_About this task_
Word for word, restate the records that follow.

### Records for the task

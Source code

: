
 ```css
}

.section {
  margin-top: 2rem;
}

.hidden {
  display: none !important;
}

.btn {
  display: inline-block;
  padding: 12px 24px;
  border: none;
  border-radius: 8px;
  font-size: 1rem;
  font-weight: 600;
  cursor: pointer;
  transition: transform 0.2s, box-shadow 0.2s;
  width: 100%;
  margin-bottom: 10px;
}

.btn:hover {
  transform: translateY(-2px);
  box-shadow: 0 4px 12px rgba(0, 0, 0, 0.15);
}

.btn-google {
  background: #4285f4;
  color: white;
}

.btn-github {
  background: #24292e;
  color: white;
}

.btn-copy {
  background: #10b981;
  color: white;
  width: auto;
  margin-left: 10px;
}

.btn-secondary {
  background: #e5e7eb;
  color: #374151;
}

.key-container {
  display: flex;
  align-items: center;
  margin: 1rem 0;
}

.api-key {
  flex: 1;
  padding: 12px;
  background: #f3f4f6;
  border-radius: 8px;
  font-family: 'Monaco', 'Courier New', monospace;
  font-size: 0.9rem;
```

######

_Output of the task_
Source code

:
 ```css
}

.section {
  margin-top: 2rem;
}

.hidden {
  display: none !important;
}

.btn {
  display: inline-block;
  padding: 12px 24px;
  border: none;
  border-radius: 8px;
  font-size: 1rem;
  font-weight: 600;
  cursor: pointer;
  transition: transform 0.2s, box-shadow 0.2s;
  width: 100%;
  margin-bottom: 10px;
}

.btn:hover {
  transform: translateY(-2px);
  box-shadow: 0 4px 12px rgba(0, 0, 0, 0.15);
}

.btn-google {
  background: #4285f4;
  color: white;
}

.btn-github {
  background: #24292e;
  color: white;
}

.btn-copy {
  background: #10b981;
  color: white;
  width: auto;
  margin-left: 10px;
}

.btn-secondary {
  background: #e5e7eb;
  color: #374151;
}

.key-container {
  display: flex;
  align-items: center;
  margin: 1rem 0;
}

.api-key {
  flex: 1;
  padding: 12px;
  background: #f3f4f6;
  border-radius: 8px;
  font-family: 'Monaco', 'Courier New', monospace;
  font-size: 0.9rem;
```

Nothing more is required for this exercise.